» **Assigned task**
Copy each line of the records that includes "qiankunjs".

» **Extracted information**
Segment Open

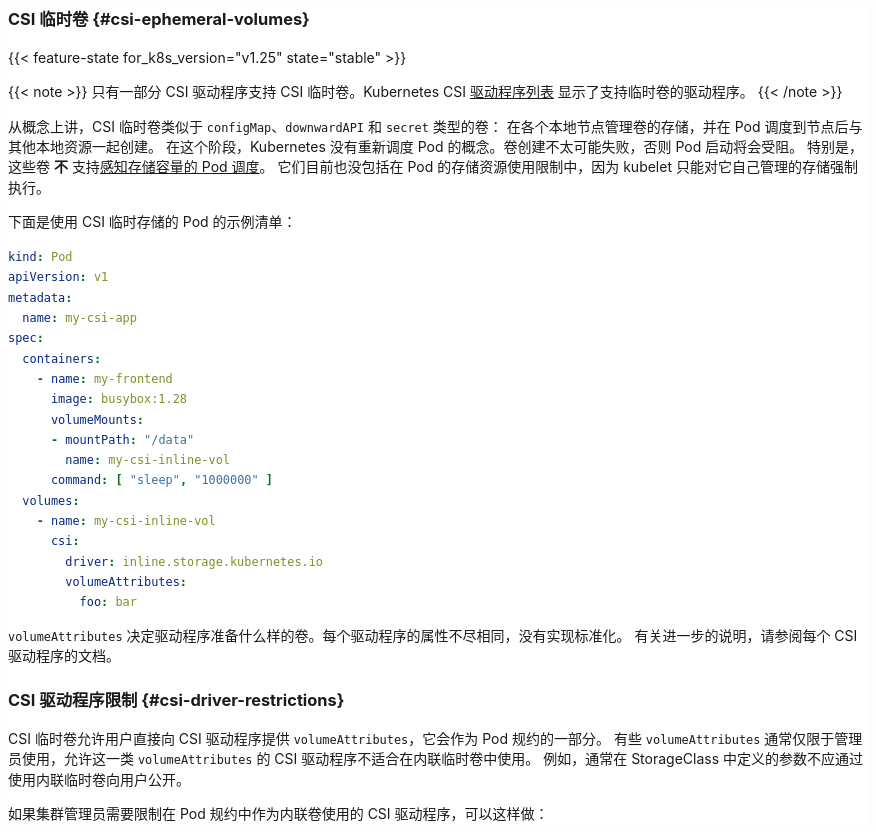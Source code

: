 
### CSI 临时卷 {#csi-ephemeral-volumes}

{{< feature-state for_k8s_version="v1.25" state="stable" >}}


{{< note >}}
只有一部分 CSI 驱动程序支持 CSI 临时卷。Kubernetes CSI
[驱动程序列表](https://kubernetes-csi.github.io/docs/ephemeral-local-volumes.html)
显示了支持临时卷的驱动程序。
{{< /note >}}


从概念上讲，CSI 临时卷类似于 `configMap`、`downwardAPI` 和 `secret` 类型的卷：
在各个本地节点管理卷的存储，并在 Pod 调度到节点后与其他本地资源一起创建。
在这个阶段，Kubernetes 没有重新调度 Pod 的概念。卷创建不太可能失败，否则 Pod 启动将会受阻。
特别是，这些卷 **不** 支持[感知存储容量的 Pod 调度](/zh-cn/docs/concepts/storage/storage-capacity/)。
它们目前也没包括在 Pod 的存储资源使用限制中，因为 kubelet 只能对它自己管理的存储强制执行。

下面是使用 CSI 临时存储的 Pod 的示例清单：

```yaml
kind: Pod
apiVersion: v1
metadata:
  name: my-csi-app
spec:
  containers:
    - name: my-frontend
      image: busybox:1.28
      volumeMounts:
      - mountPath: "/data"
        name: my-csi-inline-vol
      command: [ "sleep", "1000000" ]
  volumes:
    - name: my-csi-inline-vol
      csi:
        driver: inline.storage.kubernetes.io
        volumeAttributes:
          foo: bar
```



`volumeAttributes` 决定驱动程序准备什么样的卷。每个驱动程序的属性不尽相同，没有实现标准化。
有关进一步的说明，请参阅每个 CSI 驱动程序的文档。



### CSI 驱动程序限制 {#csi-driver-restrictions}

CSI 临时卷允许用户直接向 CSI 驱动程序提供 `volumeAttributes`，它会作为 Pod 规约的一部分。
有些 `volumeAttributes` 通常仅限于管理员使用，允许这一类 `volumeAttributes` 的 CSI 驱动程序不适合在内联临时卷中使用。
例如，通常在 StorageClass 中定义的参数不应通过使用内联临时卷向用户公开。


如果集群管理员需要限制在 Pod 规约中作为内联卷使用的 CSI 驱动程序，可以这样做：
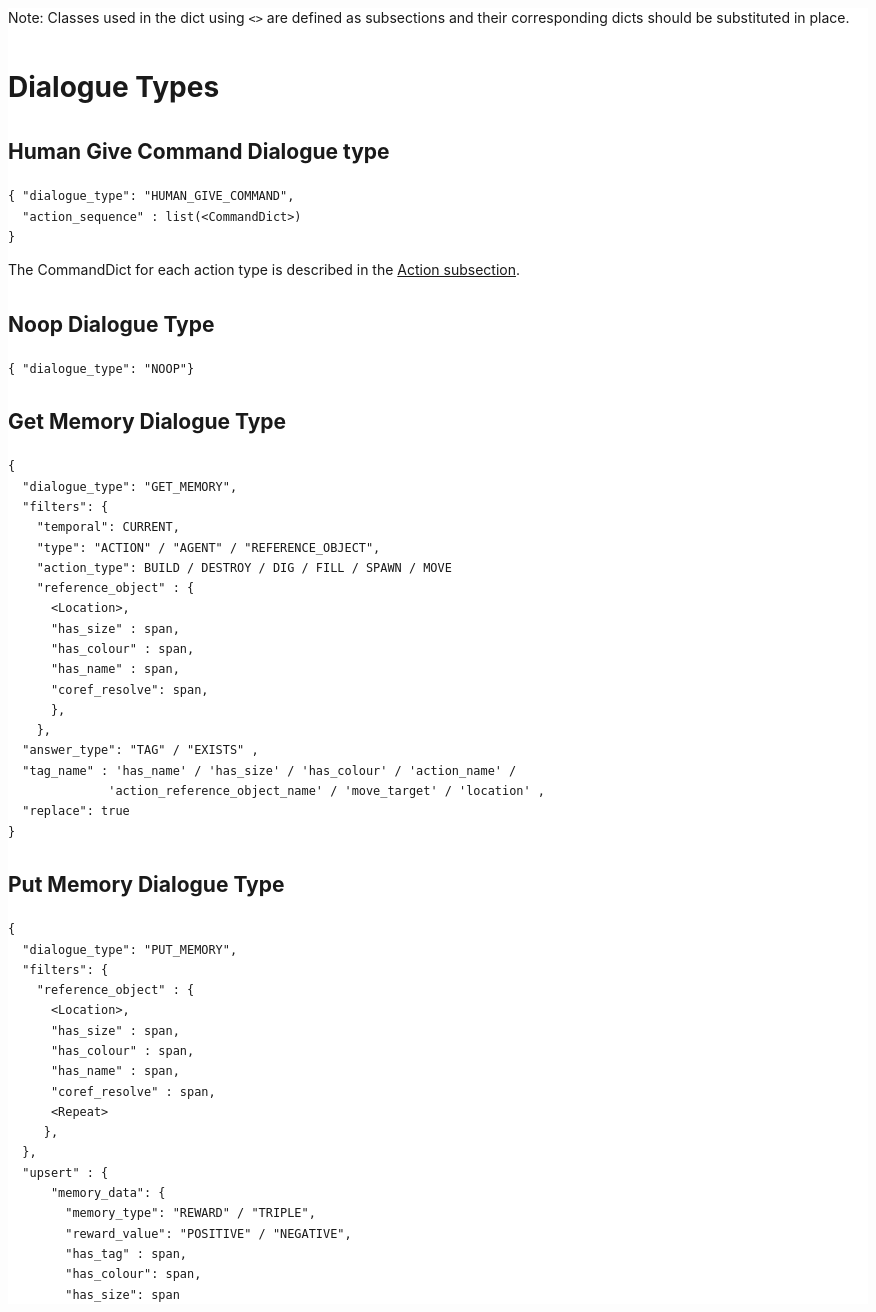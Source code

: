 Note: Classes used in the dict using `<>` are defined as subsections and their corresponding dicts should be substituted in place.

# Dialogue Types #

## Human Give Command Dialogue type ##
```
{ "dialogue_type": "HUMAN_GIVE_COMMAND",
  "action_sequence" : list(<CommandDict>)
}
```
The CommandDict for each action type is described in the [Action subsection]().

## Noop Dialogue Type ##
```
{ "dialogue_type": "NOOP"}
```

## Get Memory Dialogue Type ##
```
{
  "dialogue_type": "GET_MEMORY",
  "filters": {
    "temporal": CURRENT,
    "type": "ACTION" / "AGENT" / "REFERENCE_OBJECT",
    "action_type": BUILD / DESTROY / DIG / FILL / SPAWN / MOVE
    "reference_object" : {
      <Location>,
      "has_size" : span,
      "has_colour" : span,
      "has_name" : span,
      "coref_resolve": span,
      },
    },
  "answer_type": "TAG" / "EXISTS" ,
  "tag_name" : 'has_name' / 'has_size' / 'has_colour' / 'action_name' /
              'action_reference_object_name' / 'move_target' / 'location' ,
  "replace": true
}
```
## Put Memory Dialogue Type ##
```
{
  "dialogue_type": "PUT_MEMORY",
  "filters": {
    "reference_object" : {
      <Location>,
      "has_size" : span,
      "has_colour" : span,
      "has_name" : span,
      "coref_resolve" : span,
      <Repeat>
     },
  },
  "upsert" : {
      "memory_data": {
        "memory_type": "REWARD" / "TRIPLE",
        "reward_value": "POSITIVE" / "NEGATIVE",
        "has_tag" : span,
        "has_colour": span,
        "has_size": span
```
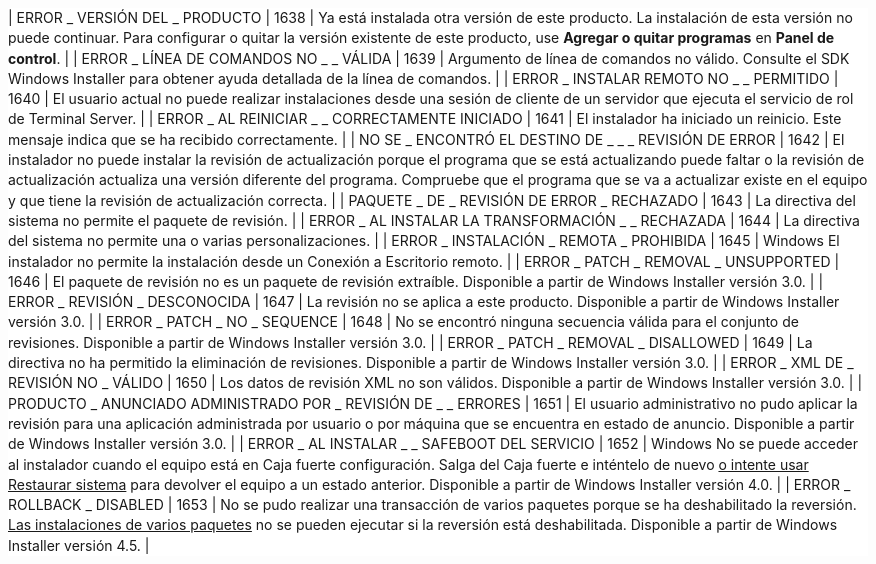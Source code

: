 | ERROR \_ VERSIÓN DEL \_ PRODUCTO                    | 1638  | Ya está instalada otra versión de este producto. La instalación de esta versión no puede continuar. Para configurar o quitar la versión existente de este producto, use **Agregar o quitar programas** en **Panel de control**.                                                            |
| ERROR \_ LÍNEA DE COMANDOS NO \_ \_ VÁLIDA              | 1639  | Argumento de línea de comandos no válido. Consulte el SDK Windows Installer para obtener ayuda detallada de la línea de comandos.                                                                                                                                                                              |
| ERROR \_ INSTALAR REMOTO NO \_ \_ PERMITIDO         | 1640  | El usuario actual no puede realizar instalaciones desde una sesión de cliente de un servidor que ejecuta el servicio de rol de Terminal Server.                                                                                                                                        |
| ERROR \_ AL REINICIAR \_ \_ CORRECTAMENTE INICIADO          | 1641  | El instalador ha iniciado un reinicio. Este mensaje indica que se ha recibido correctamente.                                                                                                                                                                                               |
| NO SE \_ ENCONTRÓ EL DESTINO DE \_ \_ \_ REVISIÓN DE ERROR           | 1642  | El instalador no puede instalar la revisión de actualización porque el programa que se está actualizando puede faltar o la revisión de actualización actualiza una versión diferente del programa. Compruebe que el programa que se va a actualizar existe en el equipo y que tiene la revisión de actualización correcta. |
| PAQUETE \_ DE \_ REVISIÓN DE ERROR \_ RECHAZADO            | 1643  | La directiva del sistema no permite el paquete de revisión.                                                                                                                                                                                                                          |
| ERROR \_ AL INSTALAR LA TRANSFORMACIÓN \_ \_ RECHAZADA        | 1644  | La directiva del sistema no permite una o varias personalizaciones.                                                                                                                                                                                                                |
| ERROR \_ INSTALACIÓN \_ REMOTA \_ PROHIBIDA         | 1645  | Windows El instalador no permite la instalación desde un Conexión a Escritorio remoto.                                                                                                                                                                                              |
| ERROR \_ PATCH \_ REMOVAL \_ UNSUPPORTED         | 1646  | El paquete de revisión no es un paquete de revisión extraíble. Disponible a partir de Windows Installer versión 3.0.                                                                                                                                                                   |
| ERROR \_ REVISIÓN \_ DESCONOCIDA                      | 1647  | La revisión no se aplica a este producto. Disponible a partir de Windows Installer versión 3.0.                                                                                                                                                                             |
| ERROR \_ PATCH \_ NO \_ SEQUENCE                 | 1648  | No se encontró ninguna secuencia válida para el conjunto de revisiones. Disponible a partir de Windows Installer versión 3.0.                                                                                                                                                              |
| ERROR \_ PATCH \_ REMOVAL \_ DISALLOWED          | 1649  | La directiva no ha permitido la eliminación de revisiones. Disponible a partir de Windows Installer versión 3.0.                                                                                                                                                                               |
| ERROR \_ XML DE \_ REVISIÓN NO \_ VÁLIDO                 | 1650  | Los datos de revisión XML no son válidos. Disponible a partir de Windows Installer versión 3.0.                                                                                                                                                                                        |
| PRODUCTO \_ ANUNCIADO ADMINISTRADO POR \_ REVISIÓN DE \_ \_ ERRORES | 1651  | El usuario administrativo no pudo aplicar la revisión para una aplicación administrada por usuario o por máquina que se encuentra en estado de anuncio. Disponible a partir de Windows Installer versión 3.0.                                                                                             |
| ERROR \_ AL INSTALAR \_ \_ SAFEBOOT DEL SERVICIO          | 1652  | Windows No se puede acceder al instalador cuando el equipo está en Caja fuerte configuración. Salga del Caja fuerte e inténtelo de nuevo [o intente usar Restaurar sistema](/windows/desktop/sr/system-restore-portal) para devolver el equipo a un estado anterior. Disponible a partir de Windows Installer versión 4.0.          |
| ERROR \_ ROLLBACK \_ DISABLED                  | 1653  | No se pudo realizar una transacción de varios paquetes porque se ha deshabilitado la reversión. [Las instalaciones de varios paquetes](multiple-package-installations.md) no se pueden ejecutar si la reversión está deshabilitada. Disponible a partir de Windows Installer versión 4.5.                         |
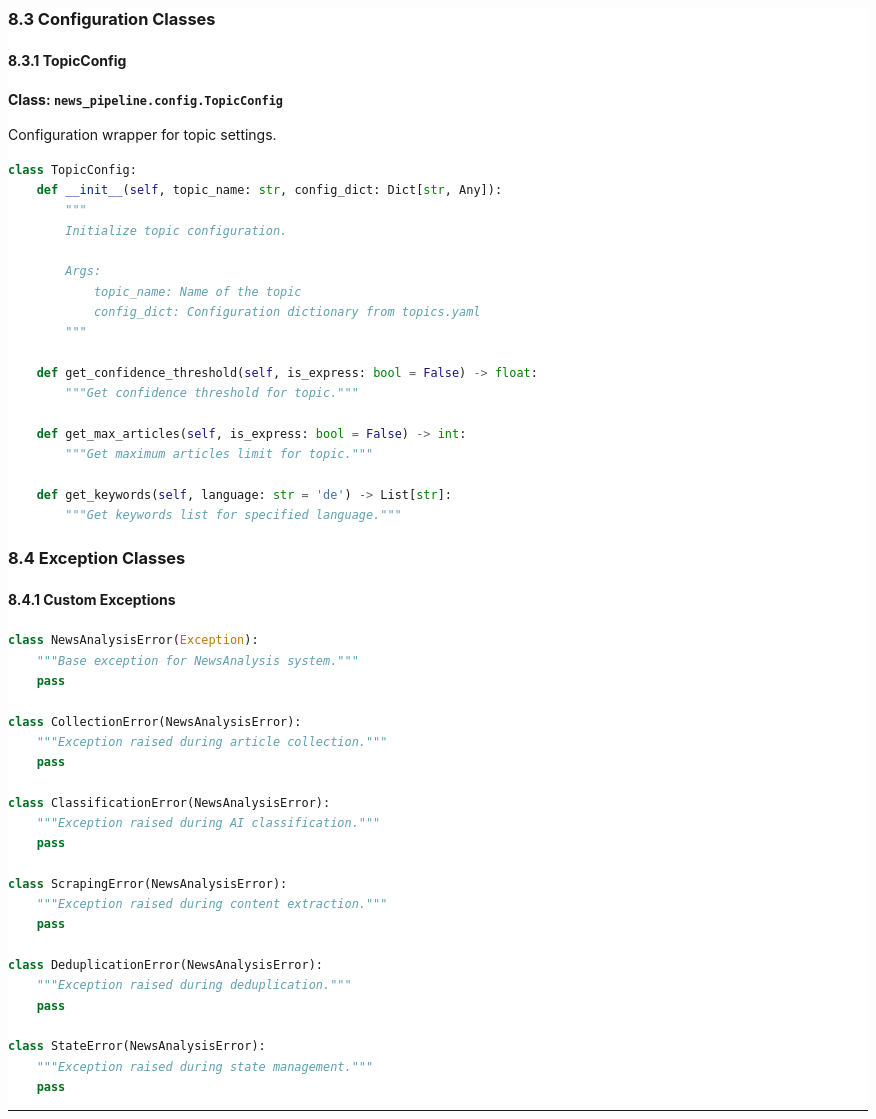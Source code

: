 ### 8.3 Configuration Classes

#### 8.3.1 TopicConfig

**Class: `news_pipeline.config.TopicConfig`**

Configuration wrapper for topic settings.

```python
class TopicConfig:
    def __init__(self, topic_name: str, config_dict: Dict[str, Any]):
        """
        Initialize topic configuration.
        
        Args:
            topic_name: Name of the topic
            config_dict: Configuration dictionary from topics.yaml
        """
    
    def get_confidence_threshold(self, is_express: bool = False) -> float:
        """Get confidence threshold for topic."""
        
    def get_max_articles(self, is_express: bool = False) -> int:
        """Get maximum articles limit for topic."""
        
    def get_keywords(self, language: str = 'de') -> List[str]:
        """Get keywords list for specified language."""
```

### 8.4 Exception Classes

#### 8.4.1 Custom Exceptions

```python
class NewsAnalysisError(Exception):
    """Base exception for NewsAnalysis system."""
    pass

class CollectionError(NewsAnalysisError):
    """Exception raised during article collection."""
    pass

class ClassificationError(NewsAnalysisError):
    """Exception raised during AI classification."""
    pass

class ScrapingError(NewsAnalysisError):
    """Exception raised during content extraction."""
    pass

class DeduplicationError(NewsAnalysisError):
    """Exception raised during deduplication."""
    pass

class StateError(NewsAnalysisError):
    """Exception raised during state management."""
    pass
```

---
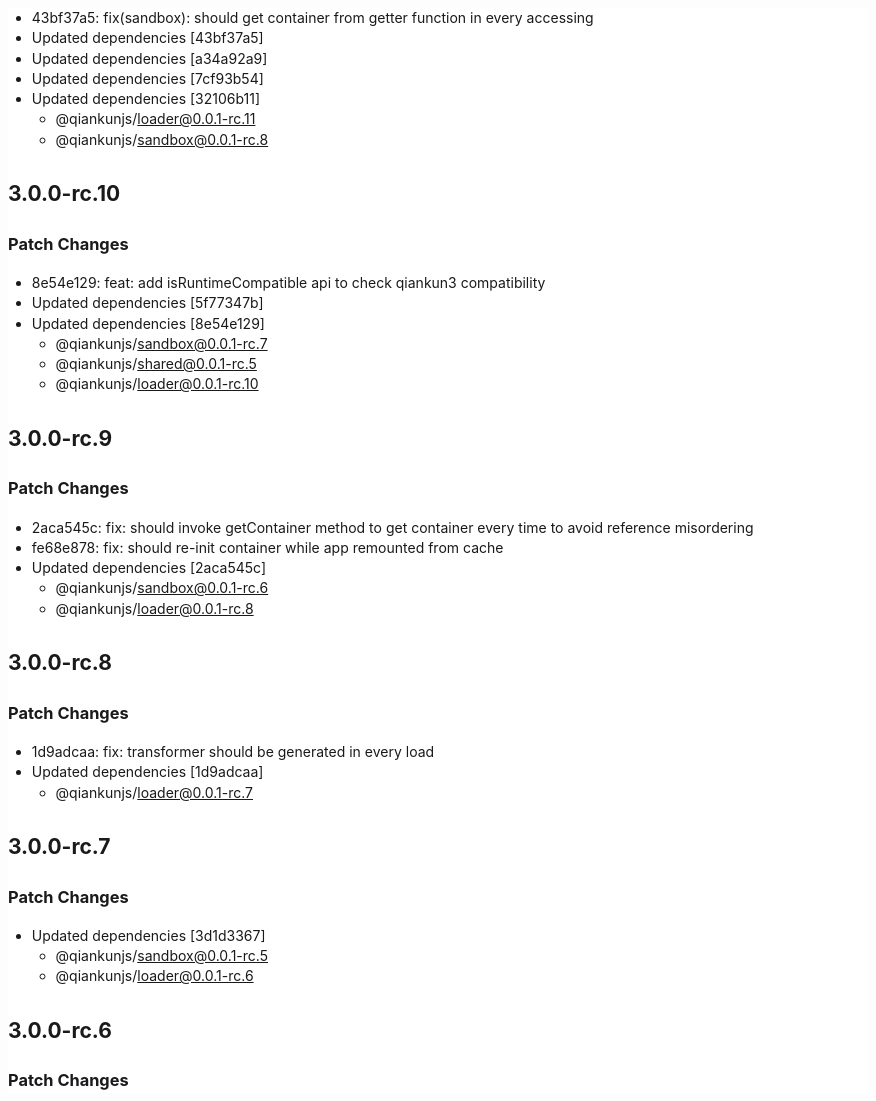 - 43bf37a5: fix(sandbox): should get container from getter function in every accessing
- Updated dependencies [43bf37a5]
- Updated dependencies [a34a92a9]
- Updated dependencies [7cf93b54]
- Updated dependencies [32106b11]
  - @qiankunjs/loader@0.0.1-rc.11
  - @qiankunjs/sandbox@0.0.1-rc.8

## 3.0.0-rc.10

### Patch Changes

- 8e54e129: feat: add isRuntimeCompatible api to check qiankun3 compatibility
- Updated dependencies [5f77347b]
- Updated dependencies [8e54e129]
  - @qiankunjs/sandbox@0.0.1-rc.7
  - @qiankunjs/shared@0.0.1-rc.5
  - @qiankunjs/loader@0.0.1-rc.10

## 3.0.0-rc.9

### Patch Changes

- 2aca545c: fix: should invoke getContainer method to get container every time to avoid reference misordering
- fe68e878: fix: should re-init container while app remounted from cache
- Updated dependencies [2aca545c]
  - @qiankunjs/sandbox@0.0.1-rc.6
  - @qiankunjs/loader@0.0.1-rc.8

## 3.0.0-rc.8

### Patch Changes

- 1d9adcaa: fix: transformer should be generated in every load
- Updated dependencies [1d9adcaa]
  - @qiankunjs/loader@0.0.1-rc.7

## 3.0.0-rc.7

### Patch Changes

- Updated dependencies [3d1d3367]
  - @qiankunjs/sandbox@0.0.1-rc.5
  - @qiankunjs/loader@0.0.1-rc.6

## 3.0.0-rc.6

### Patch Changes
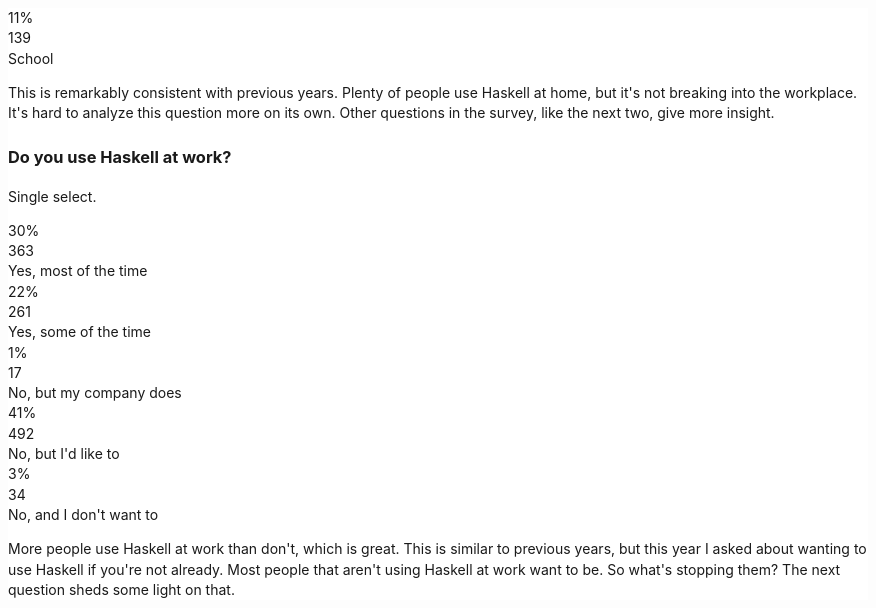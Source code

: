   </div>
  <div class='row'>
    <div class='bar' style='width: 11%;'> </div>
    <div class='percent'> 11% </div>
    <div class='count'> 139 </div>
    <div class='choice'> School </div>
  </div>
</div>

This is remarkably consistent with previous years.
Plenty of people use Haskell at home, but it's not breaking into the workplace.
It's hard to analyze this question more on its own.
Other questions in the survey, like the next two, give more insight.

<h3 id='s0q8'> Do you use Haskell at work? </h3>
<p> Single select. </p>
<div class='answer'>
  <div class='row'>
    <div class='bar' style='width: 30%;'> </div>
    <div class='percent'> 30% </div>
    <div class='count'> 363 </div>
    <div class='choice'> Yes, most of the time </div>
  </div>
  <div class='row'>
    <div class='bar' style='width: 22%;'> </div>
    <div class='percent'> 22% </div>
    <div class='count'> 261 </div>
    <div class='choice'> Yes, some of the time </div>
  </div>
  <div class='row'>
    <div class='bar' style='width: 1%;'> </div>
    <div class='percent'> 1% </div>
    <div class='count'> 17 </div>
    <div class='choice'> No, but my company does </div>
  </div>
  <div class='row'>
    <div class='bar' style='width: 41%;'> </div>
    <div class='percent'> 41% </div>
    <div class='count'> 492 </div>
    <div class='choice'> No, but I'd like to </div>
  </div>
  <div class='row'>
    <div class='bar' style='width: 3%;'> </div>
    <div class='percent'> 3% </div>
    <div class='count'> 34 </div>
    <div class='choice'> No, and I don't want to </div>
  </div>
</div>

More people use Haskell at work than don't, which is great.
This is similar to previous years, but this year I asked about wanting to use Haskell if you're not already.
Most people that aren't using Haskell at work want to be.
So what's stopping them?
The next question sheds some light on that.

Segment Closed

» **Output for this task**
  - @qiankunjs/loader@0.0.1-rc.11
  - @qiankunjs/sandbox@0.0.1-rc.8
  - @qiankunjs/sandbox@0.0.1-rc.7
  - @qiankunjs/shared@0.0.1-rc.5
  - @qiankunjs/loader@0.0.1-rc.10
  - @qiankunjs/sandbox@0.0.1-rc.6
  - @qiankunjs/loader@0.0.1-rc.8
  - @qiankunjs/loader@0.0.1-rc.7
  - @qiankunjs/sandbox@0.0.1-rc.5
  - @qiankunjs/loader@0.0.1-rc.6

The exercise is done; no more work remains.